● **Directions for this task**: Once you find a line containing the word "whether" in the entries below, copy it.
##### Data to process
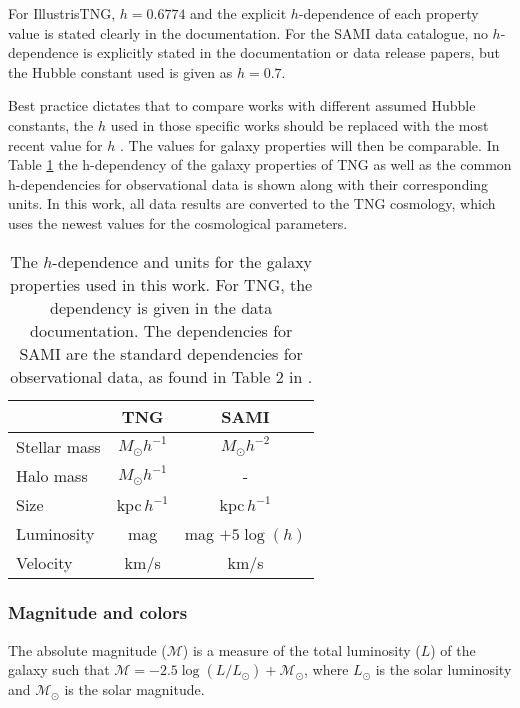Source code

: For IllustrisTNG, $h=0.6774$ and the explicit $h$-dependence of each property value is stated clearly in the documentation. For the SAMI data catalogue, no $h$-dependence is explicitly stated in the documentation or data release papers, but the Hubble constant used is given as $h = 0.7$.

Best practice dictates that to compare works with different assumed Hubble constants, the $h$ used in those specific works should be replaced with the most recent value for $h$ \parencite{Croton2013}. The values for galaxy properties will then be comparable. In Table \ref{h_dependence} the h-dependency of the galaxy properties of TNG as well as the common h-dependencies for observational data is shown along with their corresponding units. In this work, all data results are converted to the TNG cosmology, which uses the newest values for the cosmological parameters.

\begin{table}
\begin{center}
\caption{The $h$-dependence and units for the galaxy properties used in this work. For TNG, the dependency is given in the data documentation. The dependencies for SAMI are the standard dependencies for observational data, as found in Table 2 in \textcite{Croton2013}.}
\label{h_dependence}
\begin{tabular}{ l| c c }
 \hline
 \hline
   & TNG & SAMI \\
 \hline
 Stellar mass & $M_{\odot}h^{-1}$ & $M_{\odot}h^{-2}$ \\ 
 Halo mass & $M_{\odot}h^{-1}$ & - \\
 Size & kpc$\,h^{-1}$ & kpc$\,h^{-1}$ \\
 Luminosity & mag & mag $+5\log(h)$ \\
 Velocity & km/s & km/s  \\ 

 \hline 
\end{tabular}
\end{center}
\end{table}


\subsubsection{Magnitude and colors}
The absolute magnitude ($\mathcal{M}$) is a measure of the total luminosity ($L$) of the galaxy such that $\mathcal{M} = -2.5 \log(L/L_\odot) + \mathcal{M}_\odot$, where $L_\odot$ is the solar luminosity and $\mathcal{M}_\odot$ is the solar magnitude.

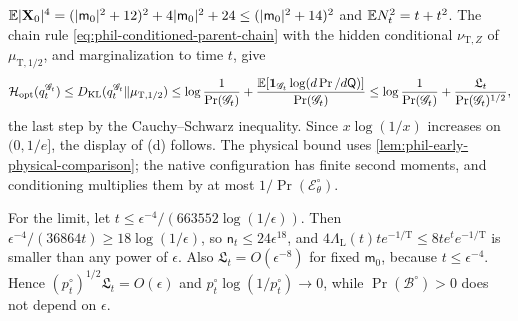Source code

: \(\E|\mathbf X_0|^4=(|\mathsf m_0|^2+12)^2+4|\mathsf m_0|^2+24
\le(|\mathsf m_0|^2+14)^2\) and \(\E N_t^2=t+t^2\). The chain rule
\cref{eq:phil-conditioned-parent-chain} with the hidden conditional
\(\nu_{\mathrm T,Z}\) of \(\mu_{\mathrm T,1/2}\), and marginalization to time
\(t\), give
\[
 \mathcal H_{\mathrm{opt}}(q^{\mathscr G_t}_t)
 \le\KL(q^{\mathscr G_t}_t\Vert\mu_{\mathrm T,1/2})
 \le\log\frac1{\Pr(\mathscr G_t)}+
   \frac{\E[\mathbf 1_{\mathscr G_t}\log(d\Pr/d\mathsf Q)]}{\Pr(\mathscr G_t)}
 \le\log\frac1{\Pr(\mathscr G_t)}+\frac{\mathfrak L_t}{\Pr(\mathscr G_t)^{1/2}},
\]
the last step by the Cauchy--Schwarz inequality. Since \(x\log(1/x)\)
increases on \((0,1/e]\), the display of (d) follows. The physical bound uses
\cref{lem:phil-early-physical-comparison}; the native configuration has
finite second moments, and conditioning multiplies them by at most
\(1/\Pr(\mathscr E^\circ_\theta)\).

For the limit, let
\(t\le\epsilon^{-4}/(663552\log(1/\epsilon))\). Then
\(\epsilon^{-4}/(36864t)\ge18\log(1/\epsilon)\), so
\(\mathsf n_t\le24\epsilon^{18}\), and
\(4\Lambda_{\mathrm L}(t)te^{-1/\mathrm T}\le8te^te^{-1/\mathrm T}\) is
smaller than any power of \(\epsilon\). Also
\(\mathfrak L_t=O(\epsilon^{-8})\) for fixed \(\mathsf m_0\), because
\(t\le\epsilon^{-4}\). Hence \((p^\circ_t)^{1/2}\mathfrak L_t=O(\epsilon)\) and
\(p^\circ_t\log(1/p^\circ_t)\to0\), while \(\Pr(\mathscr B^\circ)>0\) does not
depend on \(\epsilon\).

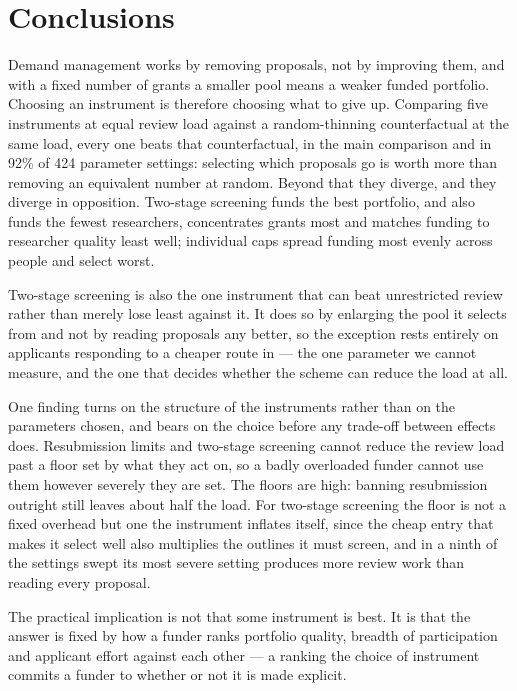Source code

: \documentclass[11pt,a4paper]{article}
\begin{document}
\section{Conclusions}

Demand management works by removing proposals, not by improving them, and with a
fixed number of grants a smaller pool means a weaker funded portfolio. Choosing an
instrument is therefore choosing what to give up. Comparing five instruments at
equal review load against a random-thinning counterfactual at the same load, every
one beats that counterfactual, in the main comparison and in 92\% of 424
parameter settings: selecting which proposals go is worth more than removing an
equivalent number at random. Beyond that they diverge, and they diverge in
opposition. Two-stage screening funds the best portfolio, and also funds the
fewest researchers, concentrates grants most and matches funding to researcher
quality least well; individual caps spread funding most evenly across people and
select worst.

Two-stage screening is also the one instrument that can beat unrestricted review
rather than merely lose least against it. It does so by enlarging the pool it
selects from and not by reading proposals any better, so the exception rests
entirely on applicants responding to a cheaper route in --- the one parameter we
cannot measure, and the one that decides whether the scheme can reduce the load at
all.

One finding turns on the structure of the instruments rather than on the
parameters chosen, and bears on the choice before any trade-off between effects
does. Resubmission limits and two-stage screening cannot reduce the review load
past a floor set by what they act on, so a badly overloaded funder cannot use
them however severely they are set. The floors are high: banning resubmission
outright still leaves about half the load. For two-stage screening the floor is
not a fixed overhead but one the instrument inflates itself, since the cheap entry
that makes it select well also multiplies the outlines it must screen, and in a
ninth of the settings swept its most severe setting produces more review work
than reading every proposal.

The practical implication is not that some instrument is best. It is that the
answer is fixed by how a funder ranks portfolio quality, breadth of participation
and applicant effort against each other --- a ranking the choice of instrument
commits a funder to whether or not it is made explicit.
\end{document}
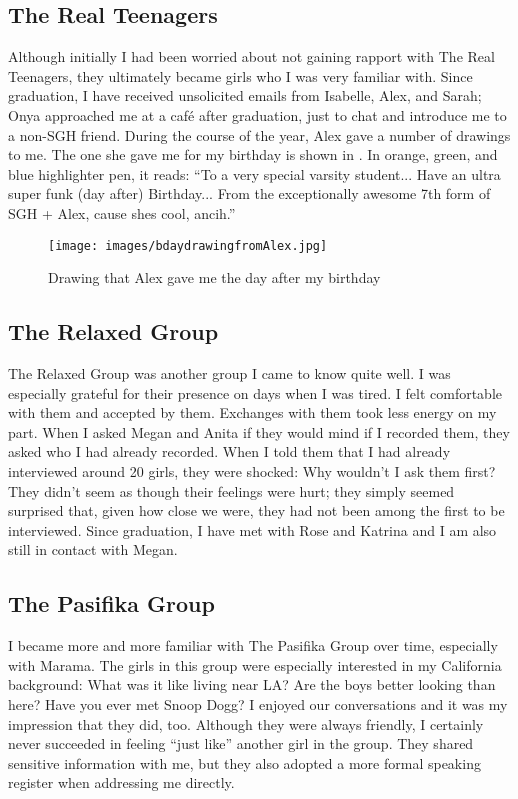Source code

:\subsection{The Real Teenagers}
Although initially I had been worried about not gaining rapport with The Real Teenagers, they ultimately became girls who I was very familiar with. Since graduation, I have received unsolicited emails from Isabelle, Alex, and Sarah; Onya approached me at a caf\'e after graduation, just to chat and introduce me to a non-SGH friend. During the course of the year, Alex gave a number of drawings to me. The one she gave me for my birthday is shown in . In orange, green, and blue highlighter pen, it reads: ``To a very special varsity student... Have an ultra super funk (day after) Birthday... From the exceptionally awesome 7th form of SGH + Alex, cause shes cool, ancih.''


\begin{figure}
	\centering
		\texttt{[image: images/bdaydrawingfromAlex.jpg]}
	\caption{Drawing that Alex gave me the day after my birthday}
	\label{fig:bdaydrawing}
\end{figure}


\subsection{The Relaxed Group}
The Relaxed Group was another group I came to know quite well. I was especially grateful for their presence on days when I was tired. I felt comfortable with them and accepted by them. Exchanges with them took less energy on my part. When I asked Megan and Anita if they would mind if I recorded them, they asked who I had already recorded. When I told them that I had already interviewed around 20 girls, they were shocked: Why wouldn't I ask them first?  They didn't seem as though their feelings were hurt; they simply seemed surprised that, given how close we were, they had not been among the first to be interviewed. Since graduation, I have met with Rose and Katrina and I am also still in contact with Megan.

\subsection{The Pasifika Group}
I became more and more familiar with The Pasifika Group over time, especially with Marama. The girls in this group were especially interested in my California background: What was it like living near LA?  Are the boys better looking than here?  Have you ever met Snoop Dogg?  I enjoyed our conversations and it was my impression that they did, too. Although they were always friendly, I certainly never succeeded in feeling ``just like'' another girl in the group. They shared sensitive information with me, but they also adopted a more formal speaking register when addressing me directly. 

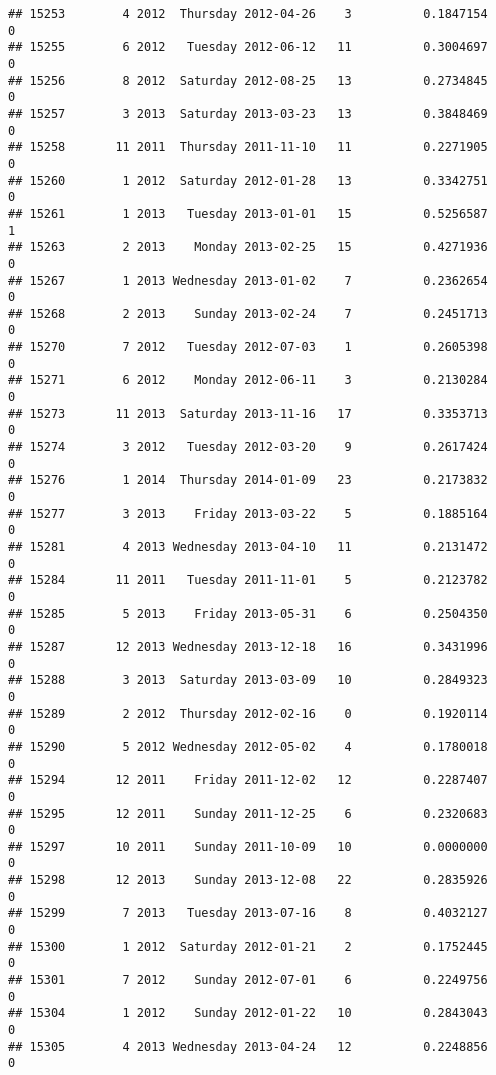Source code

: \documentclass[
]{article}
\begin{document}
\begin{verbatim}
## 15253        4 2012  Thursday 2012-04-26    3          0.1847154             0
## 15255        6 2012   Tuesday 2012-06-12   11          0.3004697             0
## 15256        8 2012  Saturday 2012-08-25   13          0.2734845             0
## 15257        3 2013  Saturday 2013-03-23   13          0.3848469             0
## 15258       11 2011  Thursday 2011-11-10   11          0.2271905             0
## 15260        1 2012  Saturday 2012-01-28   13          0.3342751             0
## 15261        1 2013   Tuesday 2013-01-01   15          0.5256587             1
## 15263        2 2013    Monday 2013-02-25   15          0.4271936             0
## 15267        1 2013 Wednesday 2013-01-02    7          0.2362654             0
## 15268        2 2013    Sunday 2013-02-24    7          0.2451713             0
## 15270        7 2012   Tuesday 2012-07-03    1          0.2605398             0
## 15271        6 2012    Monday 2012-06-11    3          0.2130284             0
## 15273       11 2013  Saturday 2013-11-16   17          0.3353713             0
## 15274        3 2012   Tuesday 2012-03-20    9          0.2617424             0
## 15276        1 2014  Thursday 2014-01-09   23          0.2173832             0
## 15277        3 2013    Friday 2013-03-22    5          0.1885164             0
## 15281        4 2013 Wednesday 2013-04-10   11          0.2131472             0
## 15284       11 2011   Tuesday 2011-11-01    5          0.2123782             0
## 15285        5 2013    Friday 2013-05-31    6          0.2504350             0
## 15287       12 2013 Wednesday 2013-12-18   16          0.3431996             0
## 15288        3 2013  Saturday 2013-03-09   10          0.2849323             0
## 15289        2 2012  Thursday 2012-02-16    0          0.1920114             0
## 15290        5 2012 Wednesday 2012-05-02    4          0.1780018             0
## 15294       12 2011    Friday 2011-12-02   12          0.2287407             0
## 15295       12 2011    Sunday 2011-12-25    6          0.2320683             0
## 15297       10 2011    Sunday 2011-10-09   10          0.0000000             0
## 15298       12 2013    Sunday 2013-12-08   22          0.2835926             0
## 15299        7 2013   Tuesday 2013-07-16    8          0.4032127             0
## 15300        1 2012  Saturday 2012-01-21    2          0.1752445             0
## 15301        7 2012    Sunday 2012-07-01    6          0.2249756             0
## 15304        1 2012    Sunday 2012-01-22   10          0.2843043             0
## 15305        4 2013 Wednesday 2013-04-24   12          0.2248856             0

\end{verbatim}
\end{document}
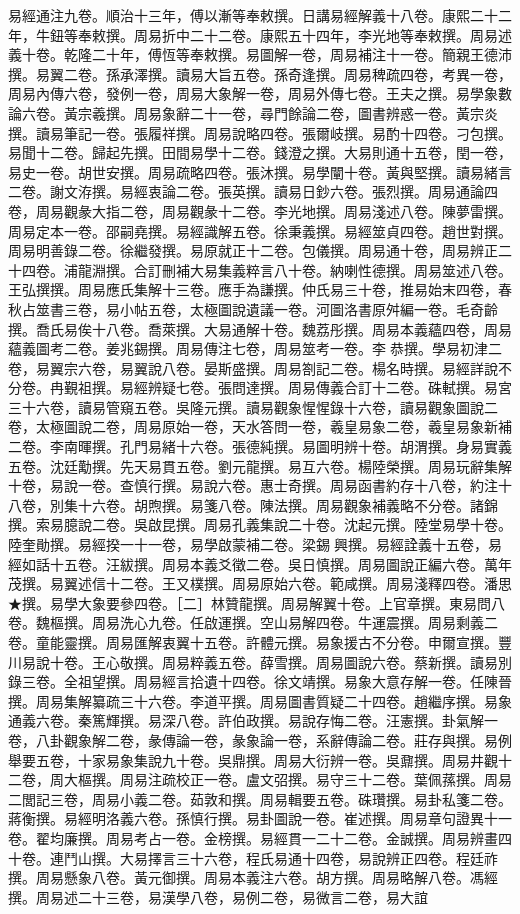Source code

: \begin{pinyinscope}
易經通注九卷。順治十三年，傅以漸等奉敕撰。日講易經解義十八卷。康熙二十二年，牛鈕等奉敕撰。周易折中二十二卷。康熙五十四年，李光地等奉敕撰。周易述義十卷。乾隆二十年，傅恆等奉敕撰。易圖解一卷，周易補注十一卷。簡親王德沛撰。易翼二卷。孫承澤撰。讀易大旨五卷。孫奇逢撰。周易稗疏四卷，考異一卷，周易內傳六卷，發例一卷，周易大象解一卷，周易外傳七卷。王夫之撰。易學象數論六卷。黃宗羲撰。周易象辭二十一卷，尋門餘論二卷，圖書辨惑一卷。黃宗炎撰。讀易筆記一卷。張履祥撰。周易說略四卷。張爾岐撰。易酌十四卷。刁包撰。易聞十二卷。歸起先撰。田間易學十二卷。錢澄之撰。大易則通十五卷，閏一卷，易史一卷。胡世安撰。周易疏略四卷。張沐撰。易學闡十卷。黃與堅撰。讀易緒言二卷。謝文洊撰。易經衷論二卷。張英撰。讀易日鈔六卷。張烈撰。周易通論四卷，周易觀彖大指二卷，周易觀彖十二卷。李光地撰。周易淺述八卷。陳夢雷撰。周易定本一卷。邵嗣堯撰。易經識解五卷。徐秉義撰。易經筮貞四卷。趙世對撰。周易明善錄二卷。徐繼發撰。易原就正十二卷。包儀撰。周易通十卷，周易辨正二十四卷。浦龍淵撰。合訂刪補大易集義粹言八十卷。納喇性德撰。周易筮述八卷。王弘撰撰。周易應氏集解十三卷。應手為謙撰。仲氏易三十卷，推易始末四卷，春秋占筮書三卷，易小帖五卷，太極圖說遺議一卷。河圖洛書原舛編一卷。毛奇齡撰。喬氏易俟十八卷。喬萊撰。大易通解十卷。魏荔彤撰。周易本義蘊四卷，周易蘊義圖考二卷。姜兆錫撰。周易傳注七卷，周易筮考一卷。李恭撰。學易初津二卷，易翼宗六卷，易翼說八卷。晏斯盛撰。周易劄記二卷。楊名時撰。易經詳說不分卷。冉覲祖撰。易經辨疑七卷。張問達撰。周易傳義合訂十二卷。硃軾撰。易宮三十六卷，讀易管窺五卷。吳隆元撰。讀易觀象惺惺錄十六卷，讀易觀象圖說二卷，太極圖說二卷，周易原始一卷，天水答問一卷，羲皇易象二卷，羲皇易象新補二卷。李南暉撰。孔門易緒十六卷。張德純撰。易圖明辨十卷。胡渭撰。身易實義五卷。沈廷勱撰。先天易貫五卷。劉元龍撰。易互六卷。楊陸榮撰。周易玩辭集解十卷，易說一卷。查慎行撰。易說六卷。惠士奇撰。周易函書約存十八卷，約注十八卷，別集十六卷。胡煦撰。易箋八卷。陳法撰。周易觀象補義略不分卷。諸錦撰。索易臆說二卷。吳啟昆撰。周易孔義集說二十卷。沈起元撰。陸堂易學十卷。陸奎勛撰。易經揆一十一卷，易學啟蒙補二卷。梁錫興撰。易經詮義十五卷，易經如話十五卷。汪紱撰。周易本義爻徵二卷。吳日慎撰。周易圖說正編六卷。萬年茂撰。易翼述信十二卷。王又樸撰。周易原始六卷。範咸撰。周易淺釋四卷。潘思★撰。易學大象要參四卷。［二］林贊龍撰。周易解翼十卷。上官章撰。東易問八卷。魏樞撰。周易洗心九卷。任啟運撰。空山易解四卷。牛運震撰。周易剩義二卷。童能靈撰。周易匯解衷翼十五卷。許體元撰。易象援古不分卷。申爾宣撰。豐川易說十卷。王心敬撰。周易粹義五卷。薛雪撰。周易圖說六卷。蔡新撰。讀易別錄三卷。全祖望撰。周易經言拾遺十四卷。徐文靖撰。易象大意存解一卷。任陳晉撰。周易集解纂疏三十六卷。李道平撰。周易圖書質疑二十四卷。趙繼序撰。易象通義六卷。秦篤輝撰。易深八卷。許伯政撰。易說存悔二卷。汪憲撰。卦氣解一卷，八卦觀象解二卷，彖傳論一卷，彖象論一卷，系辭傳論二卷。莊存與撰。易例舉要五卷，十家易象集說九十卷。吳鼎撰。周易大衍辨一卷。吳鼐撰。周易井觀十二卷，周大樞撰。周易注疏校正一卷。盧文弨撰。易守三十二卷。葉佩蓀撰。周易二閭記三卷，周易小義二卷。茹敦和撰。周易輯要五卷。硃瓚撰。易卦私箋二卷。蔣衡撰。易經明洛義六卷。孫慎行撰。易卦圖說一卷。崔述撰。周易章句證異十一卷。翟均廉撰。周易考占一卷。金榜撰。易經貫一二十二卷。金誠撰。周易辨畫四十卷。連鬥山撰。大易擇言三十六卷，程氏易通十四卷，易說辨正四卷。程廷祚撰。周易懸象八卷。黃元御撰。周易本義注六卷。胡方撰。周易略解八卷。馮經撰。周易述二十三卷，易漢學八卷，易例二卷，易微言二卷，易大誼
\end{pinyinscope}
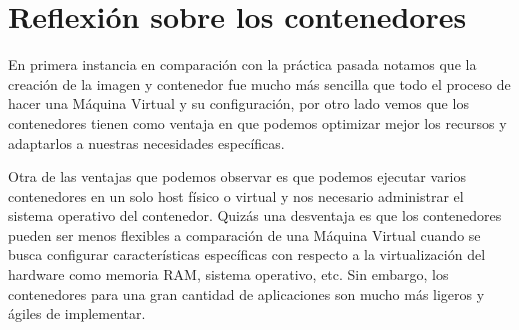 \documentclass[12pt,a4paper]{article}
\begin{document}
\section{Reflexión sobre los contenedores}

En primera instancia en comparación con la práctica pasada notamos que la creación de la imagen y contenedor fue mucho más sencilla que todo el proceso de hacer una Máquina Virtual y su configuración, por otro lado vemos que los contenedores tienen como ventaja en que podemos optimizar mejor los recursos y adaptarlos a nuestras necesidades específicas.

\vspace{1em}

Otra de las ventajas que podemos observar es que podemos ejecutar varios contenedores en un solo host físico o virtual y nos necesario administrar el sistema operativo del contenedor. Quizás una desventaja es que los contenedores pueden ser menos flexibles a comparación de una Máquina Virtual cuando se busca configurar características específicas con respecto a la virtualización del hardware como memoria RAM, sistema operativo, etc. Sin embargo, los contenedores para una gran cantidad de aplicaciones son mucho más ligeros y ágiles de implementar.
\end{document}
##########
● **The answer**:
cannot measure, and the one that decides whether the scheme can reduce the load at
commits a funder to whether or not it is made explicit.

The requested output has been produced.